When we say fuck off to more things we move ourselves towards more things that TURN US THE FUCK ON.
And our fuck off redirects them to more things that TURN THEM THE FUCK ON.
The more courageously we can say fuck off = the more abundance of things that turn us the fuck on.
The quality of our life and relationships is contingent on our ability to say FUCK OFF to things that don’t TURN US ON.
Funny thing is when we become a pro at saying fuck you politely…people actually enjoy us saying FUCK OFF to them because we’re compassionate but still boundaried.
“Like god damn! I know you just told me to fuck off but there is literally nothing I can argue with because that fuck off was so well sculpted that it actually kind of gave me a fucking boner…and I know you just rejected me…but I’m rock hard right now.”
“One time a girl told me to FUCK OFF over text and her FUCK OFF message was so fucking kind I literally had to pull over to the side of the road and fucking masturbate in the back seat.”
The problem friends — when we create a life where we constantly say fuck off to ourselves we don’t even know what fucking turns us on.
We might be a fuck yes to someone but we will say fuck off out of fear.
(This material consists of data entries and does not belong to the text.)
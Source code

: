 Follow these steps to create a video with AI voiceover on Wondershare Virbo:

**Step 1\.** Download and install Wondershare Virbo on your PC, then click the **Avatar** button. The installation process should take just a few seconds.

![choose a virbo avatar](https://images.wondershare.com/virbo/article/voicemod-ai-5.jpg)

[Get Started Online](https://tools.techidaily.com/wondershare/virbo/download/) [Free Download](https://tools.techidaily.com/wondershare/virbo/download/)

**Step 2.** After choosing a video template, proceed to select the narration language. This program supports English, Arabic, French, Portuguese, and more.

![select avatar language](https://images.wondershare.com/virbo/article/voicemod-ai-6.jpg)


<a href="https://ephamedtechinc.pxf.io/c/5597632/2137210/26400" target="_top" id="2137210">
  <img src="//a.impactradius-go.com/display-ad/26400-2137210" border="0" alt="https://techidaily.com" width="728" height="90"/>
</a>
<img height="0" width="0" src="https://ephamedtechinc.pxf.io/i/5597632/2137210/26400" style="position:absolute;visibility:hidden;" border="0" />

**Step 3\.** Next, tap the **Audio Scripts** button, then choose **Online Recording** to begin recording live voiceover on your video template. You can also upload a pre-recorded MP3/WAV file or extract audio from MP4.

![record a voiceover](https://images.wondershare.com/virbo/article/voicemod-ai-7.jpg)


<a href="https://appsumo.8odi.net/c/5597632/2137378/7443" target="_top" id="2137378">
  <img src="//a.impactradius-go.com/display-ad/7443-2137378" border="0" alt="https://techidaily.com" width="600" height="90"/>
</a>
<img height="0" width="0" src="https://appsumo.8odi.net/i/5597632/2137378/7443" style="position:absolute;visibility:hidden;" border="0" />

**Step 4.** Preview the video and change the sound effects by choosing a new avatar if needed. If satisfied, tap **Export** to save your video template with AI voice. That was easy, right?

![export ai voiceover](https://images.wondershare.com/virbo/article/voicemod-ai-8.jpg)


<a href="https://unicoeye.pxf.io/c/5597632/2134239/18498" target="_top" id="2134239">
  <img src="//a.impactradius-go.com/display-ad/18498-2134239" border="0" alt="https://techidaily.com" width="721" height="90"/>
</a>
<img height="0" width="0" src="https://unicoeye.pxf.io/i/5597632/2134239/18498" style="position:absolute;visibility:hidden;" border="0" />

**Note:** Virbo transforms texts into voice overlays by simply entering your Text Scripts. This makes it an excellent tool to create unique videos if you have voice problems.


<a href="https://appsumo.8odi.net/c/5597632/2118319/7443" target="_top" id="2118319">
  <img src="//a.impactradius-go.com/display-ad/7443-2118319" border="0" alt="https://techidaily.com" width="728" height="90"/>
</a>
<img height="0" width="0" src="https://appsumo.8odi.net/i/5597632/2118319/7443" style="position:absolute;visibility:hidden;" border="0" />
When we say fuck off out of fear it’s actually us saying fuck off to ourselves.
Someone might actually be a fuck yes but we say fuck off too quickly because we don’t give them a fucking chance to be a fuck yes because we’re picky as fuck and a fucking perfectionist who constructs their dating and relational life like a fucking fairy tale on fucking crack.
Someone might be actually be a fuck yes to our soul but we tell them to fuck off because our FUCK OFF & FUCK ON on filter is so fucked up because we’ve built a life saying fuck off to ourselves because we never learned what it was like to be a FUCK YES to anyone.
I fucking feel for you.
But when clean the fucking lens of our FUCK OFF & FUCK ON filter by becoming an expert on what turns us the fuck off and what turns us the fuck on and figuring out what fucked everything up in the first place and becoming the Shakespeare of telling people to fuck off…everything changes.
Life becomes a FUCK YES of hard boners and pointed nipples.
This is healed through relationships where you feel like a FUCK YES.
This is healed by beginning to get more and more comfortable saying FUCK OFF.
At first saying fuck off is going to be fucking uncomfortable. You’re going to want to tell yourself to fuck off but fucking don’t. Keep your fuck offs directed at what doesn’t turn you the fuck on.
The more you get used to saying FUCK OFF, the better you’re going to get at saying FUCK OFF. Till eventually your FUCK OFF’S are so well sculpted they will literally make people so fucking horny with respect for you.
When someone tells me to FUCK OFF in a shitty asshole way? I tell them to fuck off back and we get in a fuck off war where nobody fucking wins.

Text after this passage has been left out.